Exercise instructions
In the entries below, which lines run from the one containing "ERIS Pools will" to the one containing "##### Example"? Copy exactly those lines, ends included, and no others.

== Data to process ==

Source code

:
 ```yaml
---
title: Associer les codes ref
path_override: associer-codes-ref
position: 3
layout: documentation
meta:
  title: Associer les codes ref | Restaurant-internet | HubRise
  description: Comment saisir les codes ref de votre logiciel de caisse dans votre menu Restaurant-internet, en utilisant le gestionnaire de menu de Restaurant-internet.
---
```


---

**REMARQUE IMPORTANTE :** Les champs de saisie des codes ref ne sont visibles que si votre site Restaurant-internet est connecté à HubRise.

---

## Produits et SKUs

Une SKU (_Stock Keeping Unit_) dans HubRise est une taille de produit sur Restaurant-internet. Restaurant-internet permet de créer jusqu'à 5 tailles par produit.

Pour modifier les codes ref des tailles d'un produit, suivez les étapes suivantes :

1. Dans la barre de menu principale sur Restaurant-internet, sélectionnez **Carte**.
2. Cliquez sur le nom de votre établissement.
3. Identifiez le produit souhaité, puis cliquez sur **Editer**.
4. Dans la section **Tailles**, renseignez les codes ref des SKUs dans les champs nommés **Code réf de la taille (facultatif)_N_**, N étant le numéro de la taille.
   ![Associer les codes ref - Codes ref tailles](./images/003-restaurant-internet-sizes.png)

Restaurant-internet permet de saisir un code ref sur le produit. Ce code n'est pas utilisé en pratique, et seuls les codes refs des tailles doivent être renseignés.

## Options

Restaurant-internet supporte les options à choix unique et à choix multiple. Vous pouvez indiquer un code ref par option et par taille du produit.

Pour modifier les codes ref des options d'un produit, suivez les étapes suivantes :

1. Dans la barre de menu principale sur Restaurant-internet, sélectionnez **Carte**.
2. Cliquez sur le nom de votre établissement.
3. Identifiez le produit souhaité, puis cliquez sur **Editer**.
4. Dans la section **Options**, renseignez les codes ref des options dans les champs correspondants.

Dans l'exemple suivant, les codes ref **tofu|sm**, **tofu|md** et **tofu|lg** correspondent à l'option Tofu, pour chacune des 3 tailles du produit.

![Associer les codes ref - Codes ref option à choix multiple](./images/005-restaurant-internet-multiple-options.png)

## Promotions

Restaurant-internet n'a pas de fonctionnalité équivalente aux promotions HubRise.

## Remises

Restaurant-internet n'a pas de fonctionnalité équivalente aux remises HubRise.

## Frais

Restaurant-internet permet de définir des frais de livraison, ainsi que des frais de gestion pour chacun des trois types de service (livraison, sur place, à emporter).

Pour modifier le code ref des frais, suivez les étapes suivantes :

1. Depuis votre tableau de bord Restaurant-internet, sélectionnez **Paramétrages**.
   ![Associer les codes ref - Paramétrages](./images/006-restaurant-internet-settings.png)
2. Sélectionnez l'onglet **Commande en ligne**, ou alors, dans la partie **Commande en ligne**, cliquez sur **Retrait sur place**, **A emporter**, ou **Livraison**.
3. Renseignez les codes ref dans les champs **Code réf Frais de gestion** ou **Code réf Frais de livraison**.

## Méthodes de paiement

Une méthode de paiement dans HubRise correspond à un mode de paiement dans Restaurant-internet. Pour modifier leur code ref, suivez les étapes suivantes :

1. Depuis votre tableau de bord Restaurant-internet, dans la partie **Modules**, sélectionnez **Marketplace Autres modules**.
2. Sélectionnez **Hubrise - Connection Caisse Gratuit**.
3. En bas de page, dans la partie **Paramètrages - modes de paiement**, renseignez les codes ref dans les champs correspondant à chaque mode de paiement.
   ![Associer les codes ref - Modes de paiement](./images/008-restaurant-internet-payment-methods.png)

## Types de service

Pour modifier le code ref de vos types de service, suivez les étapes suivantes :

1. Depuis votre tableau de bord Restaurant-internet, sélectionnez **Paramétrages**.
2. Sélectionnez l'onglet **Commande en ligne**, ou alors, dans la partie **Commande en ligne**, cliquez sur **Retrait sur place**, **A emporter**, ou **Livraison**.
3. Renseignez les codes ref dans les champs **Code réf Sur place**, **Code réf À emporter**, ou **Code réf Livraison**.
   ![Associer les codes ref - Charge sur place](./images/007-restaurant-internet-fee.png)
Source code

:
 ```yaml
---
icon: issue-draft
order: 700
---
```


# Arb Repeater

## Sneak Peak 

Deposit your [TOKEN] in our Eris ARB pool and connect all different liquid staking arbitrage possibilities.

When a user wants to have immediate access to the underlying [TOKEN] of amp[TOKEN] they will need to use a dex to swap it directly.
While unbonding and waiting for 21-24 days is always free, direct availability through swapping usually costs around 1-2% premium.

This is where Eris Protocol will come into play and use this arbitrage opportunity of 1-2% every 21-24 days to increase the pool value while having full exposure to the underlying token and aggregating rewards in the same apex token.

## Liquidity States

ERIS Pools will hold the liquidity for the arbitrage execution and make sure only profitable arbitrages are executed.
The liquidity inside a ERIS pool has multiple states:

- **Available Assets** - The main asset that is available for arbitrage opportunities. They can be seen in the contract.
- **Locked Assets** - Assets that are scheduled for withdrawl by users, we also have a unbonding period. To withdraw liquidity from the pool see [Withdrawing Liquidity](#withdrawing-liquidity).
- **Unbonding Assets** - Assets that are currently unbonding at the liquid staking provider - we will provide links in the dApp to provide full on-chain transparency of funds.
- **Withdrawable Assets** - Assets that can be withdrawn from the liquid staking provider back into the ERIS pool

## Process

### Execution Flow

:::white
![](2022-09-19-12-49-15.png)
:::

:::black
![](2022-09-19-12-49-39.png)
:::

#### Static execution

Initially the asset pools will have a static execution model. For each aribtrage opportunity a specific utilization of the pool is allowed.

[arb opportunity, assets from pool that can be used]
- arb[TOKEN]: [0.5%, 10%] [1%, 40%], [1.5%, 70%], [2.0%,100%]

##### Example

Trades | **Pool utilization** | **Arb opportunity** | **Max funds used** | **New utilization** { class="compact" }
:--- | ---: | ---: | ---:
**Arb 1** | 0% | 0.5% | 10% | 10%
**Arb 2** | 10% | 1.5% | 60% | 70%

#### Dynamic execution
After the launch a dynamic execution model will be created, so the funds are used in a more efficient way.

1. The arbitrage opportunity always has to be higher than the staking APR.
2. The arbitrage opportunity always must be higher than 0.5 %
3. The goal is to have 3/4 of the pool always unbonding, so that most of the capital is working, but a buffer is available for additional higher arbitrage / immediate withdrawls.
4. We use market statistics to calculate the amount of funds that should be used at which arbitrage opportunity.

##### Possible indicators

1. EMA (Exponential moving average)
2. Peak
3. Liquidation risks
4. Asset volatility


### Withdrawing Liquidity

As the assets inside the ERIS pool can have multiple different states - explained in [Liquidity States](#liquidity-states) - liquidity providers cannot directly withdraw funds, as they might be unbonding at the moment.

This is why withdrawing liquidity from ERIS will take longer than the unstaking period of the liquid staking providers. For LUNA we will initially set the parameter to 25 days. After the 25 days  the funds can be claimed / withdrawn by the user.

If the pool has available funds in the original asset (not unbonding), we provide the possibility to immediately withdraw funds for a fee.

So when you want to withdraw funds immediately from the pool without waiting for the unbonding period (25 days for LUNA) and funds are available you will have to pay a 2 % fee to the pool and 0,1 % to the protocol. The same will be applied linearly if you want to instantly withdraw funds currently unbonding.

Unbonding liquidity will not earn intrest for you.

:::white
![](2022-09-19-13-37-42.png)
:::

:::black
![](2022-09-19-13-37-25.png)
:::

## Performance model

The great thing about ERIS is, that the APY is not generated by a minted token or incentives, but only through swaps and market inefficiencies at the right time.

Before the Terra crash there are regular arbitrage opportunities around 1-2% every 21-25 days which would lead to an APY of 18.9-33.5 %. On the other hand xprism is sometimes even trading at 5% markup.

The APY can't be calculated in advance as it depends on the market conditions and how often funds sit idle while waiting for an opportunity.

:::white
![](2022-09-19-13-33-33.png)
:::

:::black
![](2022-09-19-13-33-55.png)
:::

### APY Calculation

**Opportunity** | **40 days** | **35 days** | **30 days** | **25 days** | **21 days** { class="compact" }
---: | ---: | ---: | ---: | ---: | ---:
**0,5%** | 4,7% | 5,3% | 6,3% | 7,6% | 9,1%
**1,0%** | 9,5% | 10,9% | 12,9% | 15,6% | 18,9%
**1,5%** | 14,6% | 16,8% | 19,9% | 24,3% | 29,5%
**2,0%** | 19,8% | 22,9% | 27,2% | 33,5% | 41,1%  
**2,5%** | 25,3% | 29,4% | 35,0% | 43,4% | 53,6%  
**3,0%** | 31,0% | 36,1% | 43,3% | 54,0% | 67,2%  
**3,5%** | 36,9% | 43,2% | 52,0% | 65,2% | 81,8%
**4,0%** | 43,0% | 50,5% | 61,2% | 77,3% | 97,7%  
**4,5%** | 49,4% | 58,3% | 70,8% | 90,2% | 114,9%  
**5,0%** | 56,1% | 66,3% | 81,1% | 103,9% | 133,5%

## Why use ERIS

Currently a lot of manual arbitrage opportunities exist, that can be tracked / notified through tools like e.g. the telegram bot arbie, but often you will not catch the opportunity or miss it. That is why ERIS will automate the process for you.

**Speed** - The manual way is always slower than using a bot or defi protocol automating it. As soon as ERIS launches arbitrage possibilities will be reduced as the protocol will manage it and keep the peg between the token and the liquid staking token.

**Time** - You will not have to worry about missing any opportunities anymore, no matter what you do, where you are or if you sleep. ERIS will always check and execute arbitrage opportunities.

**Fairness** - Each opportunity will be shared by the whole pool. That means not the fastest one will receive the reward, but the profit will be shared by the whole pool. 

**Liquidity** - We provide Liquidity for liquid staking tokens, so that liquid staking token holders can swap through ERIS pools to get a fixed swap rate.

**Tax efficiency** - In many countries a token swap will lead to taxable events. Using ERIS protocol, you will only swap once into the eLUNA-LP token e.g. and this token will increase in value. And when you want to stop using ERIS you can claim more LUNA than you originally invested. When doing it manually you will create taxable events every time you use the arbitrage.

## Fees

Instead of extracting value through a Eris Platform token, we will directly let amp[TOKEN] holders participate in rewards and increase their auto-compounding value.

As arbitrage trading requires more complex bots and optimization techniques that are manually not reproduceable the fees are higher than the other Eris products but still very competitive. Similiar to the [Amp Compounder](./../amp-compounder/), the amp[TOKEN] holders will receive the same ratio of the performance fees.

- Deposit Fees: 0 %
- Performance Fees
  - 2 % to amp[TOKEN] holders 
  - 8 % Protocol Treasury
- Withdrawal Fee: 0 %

===

Response
ERIS Pools will hold the liquidity for the arbitrage execution and make sure only profitable arbitrages are executed.
The liquidity inside a ERIS pool has multiple states:

- **Available Assets** - The main asset that is available for arbitrage opportunities. They can be seen in the contract.
- **Locked Assets** - Assets that are scheduled for withdrawl by users, we also have a unbonding period. To withdraw liquidity from the pool see [Withdrawing Liquidity](#withdrawing-liquidity).
- **Unbonding Assets** - Assets that are currently unbonding at the liquid staking provider - we will provide links in the dApp to provide full on-chain transparency of funds.
- **Withdrawable Assets** - Assets that can be withdrawn from the liquid staking provider back into the ERIS pool

## Process

### Execution Flow

:::white
![](2022-09-19-12-49-15.png)
:::

:::black
![](2022-09-19-12-49-39.png)
:::

#### Static execution

Initially the asset pools will have a static execution model. For each aribtrage opportunity a specific utilization of the pool is allowed.

[arb opportunity, assets from pool that can be used]
- arb[TOKEN]: [0.5%, 10%] [1%, 40%], [1.5%, 70%], [2.0%,100%]

##### Example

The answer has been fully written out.